Lawmakers are debating Senate Banking Committee Chairman Christopher Dodd’s proposed rules overhaul, designed to prevent a repeat of the 2008 financial crisis that forced the U.S. to extend $700 billion in taxpayer funds to companies including Citigroup and Bank of America. Lawmakers are crafting rules amid voter anger over Wall Street risk-taking blamed for causing the worst economic collapse since the Great Depression.
Could it be more obvious?
Oh, and the bill to audit the Fed is having the guts pulled out of it as well. Yesterday Goldman fell below support, but as those things were announced, they bounced back up, amazing how that happens. The message is clear, LEAVE THEM ALONE, do not rock their power structure or the markets come down.
I say the markets are completely broken – take them down and take back the power of money creation! We will all continue to be held hostage until that changes!
Now let’s look at the Technical damage… first of all, it’s pretty obvious that there was a trend change and that the psychology of the market has turned, this is something I’ve been pointing out over the past few days. Yesterday’s high volume washout is typical, however, of the final wave move where sellers capitulate. This means that it’s likely that the market takes a breather and may even make some of it back, but again, if that doesn't happen, lookout. The alternative, of course, is that confidence is so badly shaken that over the next few days we see more volatility. I think that if the theory is correct that the central bankers are manipulating the market, then they may be happier for awhile as the heat on them has been momentarily turned down, we’ll see. Continue to watch GS, above $150 is bullish, below $140 is bearish.
The VIX blew sky high yesterday, jumping to above the 40 level. I captured a snapshot of it right near the peak:
It has since fallen back and is now around the 32 area, still way above the upper Bollinger.
What failed to get much attention yesterday is that there was a huge move occurring in the Yen:
That move in the Yen came out of nowhere. It has been suggested that this is capital fleeing a crashing China? We need to watch the follow on, the Yen is back down today. The Euro, of course, had been under severe pressure and had been sliding hard, something that is often seen before market crashes, the crash of 1987 being a good example.
How did the Central Bank of Japan handle this move? The same way they handle all moves, by printing up more Yen! This time it was “only” two trillion! Hey, last time it was more than 10 trillion!
BOJ Pumps 2 Trillion Yen Into System on Greek Crisis
May 7 (Bloomberg) -- The Bank of Japan said it would pump 2 trillion yen ($21.8 billion) into the financial system to help stabilize the market after the Greek debt crisis set off a plunge in stocks worldwide.
The emergency measure represents the bank’s first same-day repurchase operations since December when credit concerns at Dubai World sparked a global flight out of higher-yielding assets. The injection was the largest since December 2008, the last time the BOJ lowered its target interest rate.

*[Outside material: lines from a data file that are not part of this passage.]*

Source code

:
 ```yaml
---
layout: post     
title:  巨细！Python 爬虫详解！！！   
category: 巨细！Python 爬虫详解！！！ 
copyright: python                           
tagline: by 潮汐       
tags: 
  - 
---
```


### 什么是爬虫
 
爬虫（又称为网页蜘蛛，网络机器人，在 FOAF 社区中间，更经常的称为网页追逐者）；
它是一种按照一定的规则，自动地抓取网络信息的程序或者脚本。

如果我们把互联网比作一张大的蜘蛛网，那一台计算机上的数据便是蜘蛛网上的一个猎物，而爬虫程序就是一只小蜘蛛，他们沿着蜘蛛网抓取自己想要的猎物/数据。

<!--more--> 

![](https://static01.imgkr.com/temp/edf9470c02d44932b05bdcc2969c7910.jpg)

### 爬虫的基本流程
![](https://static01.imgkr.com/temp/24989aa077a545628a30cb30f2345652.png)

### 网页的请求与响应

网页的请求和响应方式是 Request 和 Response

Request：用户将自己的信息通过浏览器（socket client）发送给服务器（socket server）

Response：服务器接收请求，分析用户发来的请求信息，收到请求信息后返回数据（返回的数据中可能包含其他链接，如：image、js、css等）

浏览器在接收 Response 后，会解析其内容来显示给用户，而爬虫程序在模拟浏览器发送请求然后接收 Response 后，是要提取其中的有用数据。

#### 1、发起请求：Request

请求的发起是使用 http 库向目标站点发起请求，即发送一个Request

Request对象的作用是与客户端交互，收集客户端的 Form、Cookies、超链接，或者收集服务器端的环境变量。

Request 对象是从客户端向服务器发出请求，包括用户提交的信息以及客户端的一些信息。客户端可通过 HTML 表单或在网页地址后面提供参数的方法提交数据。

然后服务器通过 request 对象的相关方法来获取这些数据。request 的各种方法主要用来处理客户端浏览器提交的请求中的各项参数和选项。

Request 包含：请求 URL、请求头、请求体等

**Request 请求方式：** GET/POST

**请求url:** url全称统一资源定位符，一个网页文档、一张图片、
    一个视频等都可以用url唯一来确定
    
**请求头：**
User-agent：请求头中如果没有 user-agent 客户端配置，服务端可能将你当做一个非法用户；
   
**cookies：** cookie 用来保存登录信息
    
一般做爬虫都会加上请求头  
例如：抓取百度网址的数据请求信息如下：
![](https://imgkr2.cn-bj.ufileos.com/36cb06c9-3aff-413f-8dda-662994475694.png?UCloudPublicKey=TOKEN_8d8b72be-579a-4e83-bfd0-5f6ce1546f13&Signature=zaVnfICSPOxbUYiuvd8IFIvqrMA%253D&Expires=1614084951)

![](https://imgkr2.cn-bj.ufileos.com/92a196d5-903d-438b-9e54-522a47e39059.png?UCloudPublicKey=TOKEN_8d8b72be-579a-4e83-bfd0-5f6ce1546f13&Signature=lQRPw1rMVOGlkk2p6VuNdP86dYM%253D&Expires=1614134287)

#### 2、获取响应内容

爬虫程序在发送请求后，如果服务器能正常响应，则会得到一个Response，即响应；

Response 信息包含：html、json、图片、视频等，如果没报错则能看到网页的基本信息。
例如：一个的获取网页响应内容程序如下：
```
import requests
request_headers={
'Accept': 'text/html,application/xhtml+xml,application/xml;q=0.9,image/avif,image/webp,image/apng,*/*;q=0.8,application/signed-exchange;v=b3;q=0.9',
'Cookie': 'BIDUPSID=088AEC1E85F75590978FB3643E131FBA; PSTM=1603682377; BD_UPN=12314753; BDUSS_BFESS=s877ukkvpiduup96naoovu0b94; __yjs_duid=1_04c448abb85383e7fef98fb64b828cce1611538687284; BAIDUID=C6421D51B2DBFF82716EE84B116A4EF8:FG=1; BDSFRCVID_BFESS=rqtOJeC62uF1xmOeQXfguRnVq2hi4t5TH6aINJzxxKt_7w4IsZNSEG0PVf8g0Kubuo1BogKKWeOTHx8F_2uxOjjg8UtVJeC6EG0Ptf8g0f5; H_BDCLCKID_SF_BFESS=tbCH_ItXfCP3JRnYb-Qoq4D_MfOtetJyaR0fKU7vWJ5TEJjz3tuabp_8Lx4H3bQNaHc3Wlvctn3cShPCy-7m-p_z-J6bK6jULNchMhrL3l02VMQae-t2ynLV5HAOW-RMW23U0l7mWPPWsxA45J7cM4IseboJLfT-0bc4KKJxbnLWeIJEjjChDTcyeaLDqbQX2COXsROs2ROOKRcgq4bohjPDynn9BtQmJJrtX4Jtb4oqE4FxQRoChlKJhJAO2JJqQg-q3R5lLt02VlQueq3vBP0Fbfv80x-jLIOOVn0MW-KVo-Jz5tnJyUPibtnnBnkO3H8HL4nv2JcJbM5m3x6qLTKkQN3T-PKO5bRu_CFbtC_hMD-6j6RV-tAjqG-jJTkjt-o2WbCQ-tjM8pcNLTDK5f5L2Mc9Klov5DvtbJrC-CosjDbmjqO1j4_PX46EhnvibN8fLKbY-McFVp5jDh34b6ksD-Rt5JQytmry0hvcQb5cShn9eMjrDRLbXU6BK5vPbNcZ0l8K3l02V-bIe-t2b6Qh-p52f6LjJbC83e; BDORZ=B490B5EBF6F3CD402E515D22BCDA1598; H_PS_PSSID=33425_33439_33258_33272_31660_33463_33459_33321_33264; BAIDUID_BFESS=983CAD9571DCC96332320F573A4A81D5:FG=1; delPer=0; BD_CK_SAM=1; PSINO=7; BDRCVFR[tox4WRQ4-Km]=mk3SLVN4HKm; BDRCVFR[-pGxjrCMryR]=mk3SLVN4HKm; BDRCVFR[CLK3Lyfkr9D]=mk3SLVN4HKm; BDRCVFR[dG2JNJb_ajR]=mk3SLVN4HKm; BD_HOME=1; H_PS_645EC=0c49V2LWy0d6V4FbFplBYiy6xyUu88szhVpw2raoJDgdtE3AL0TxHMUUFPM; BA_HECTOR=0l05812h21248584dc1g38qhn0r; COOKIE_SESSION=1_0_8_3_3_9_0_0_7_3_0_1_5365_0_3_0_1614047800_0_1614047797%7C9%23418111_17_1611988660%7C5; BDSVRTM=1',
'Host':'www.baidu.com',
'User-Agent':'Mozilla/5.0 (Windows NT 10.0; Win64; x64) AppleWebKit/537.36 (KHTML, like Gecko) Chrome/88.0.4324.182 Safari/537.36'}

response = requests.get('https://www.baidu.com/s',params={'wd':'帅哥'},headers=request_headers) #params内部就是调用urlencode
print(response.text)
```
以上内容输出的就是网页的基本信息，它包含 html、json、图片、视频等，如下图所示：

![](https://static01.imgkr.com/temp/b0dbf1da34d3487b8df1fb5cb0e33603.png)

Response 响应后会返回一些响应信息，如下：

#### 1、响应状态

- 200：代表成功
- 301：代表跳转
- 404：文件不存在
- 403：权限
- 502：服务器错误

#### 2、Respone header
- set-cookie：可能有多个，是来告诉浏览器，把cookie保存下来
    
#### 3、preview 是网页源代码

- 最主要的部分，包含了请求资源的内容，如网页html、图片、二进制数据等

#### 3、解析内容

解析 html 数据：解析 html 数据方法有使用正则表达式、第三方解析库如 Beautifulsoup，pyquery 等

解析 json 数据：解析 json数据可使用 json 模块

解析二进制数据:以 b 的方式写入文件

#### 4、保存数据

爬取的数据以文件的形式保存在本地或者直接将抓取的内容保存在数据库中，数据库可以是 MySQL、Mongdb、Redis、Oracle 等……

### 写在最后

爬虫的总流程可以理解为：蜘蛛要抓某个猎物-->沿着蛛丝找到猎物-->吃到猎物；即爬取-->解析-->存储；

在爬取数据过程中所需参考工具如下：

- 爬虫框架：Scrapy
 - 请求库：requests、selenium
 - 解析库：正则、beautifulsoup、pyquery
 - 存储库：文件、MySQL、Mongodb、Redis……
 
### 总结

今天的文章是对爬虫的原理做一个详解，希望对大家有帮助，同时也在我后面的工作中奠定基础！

“The Bank of Japan seeks to raise the sense of security in the market by providing ample funds,” said Yuichi Adachi, director of the press section of the central bank.
Money markets overseas show banks may be increasingly reluctant to lend to each other. The spread between the three- month dollar London interbank offered rate, or Libor, and the overnight indexed swap rate rose to the most in more than five months, reaching 13.4 basis points yesterday. The so-called Libor-OIS spread has increased from 6 basis points on March 15.
Demand for Dollars
Investors exchanging yen for dollar funds accepted interest payments 36 basis points below Libor for the Japanese currency, the biggest discount since November, according to data compiled by Bloomberg. The spread reached a record low of 86 basis points in February last year as the global finance crisis made it harder for Japanese companies to borrow dollars.
“While there isn’t pressure building up in Japan’s credit markets, stocks plunged so the measure was taken to prevent anxiety,” said Shinsuke Kanabu, project and research director at Central Tanshi, a Tokyo-based money market dealer and broker.
The Nikkei 225 Stock Average slid as much as 4.1 percent, after the Dow Jones Industrial Average yesterday briefly plunged 9.2 percent, the biggest intraday percentage loss since 1987. The yen declined 1.5 percent against the dollar.
“The emergency fund injection from the BOJ helped ease risk aversion, triggering selling of the yen,” said Hiroshi Maeba, deputy manager of foreign-exchange trading in Tokyo at Nomura Securities Co., Japan’s biggest securities broker. “The action here also spurred speculation that the European Central Bank and the Federal Reserve may follow suit.”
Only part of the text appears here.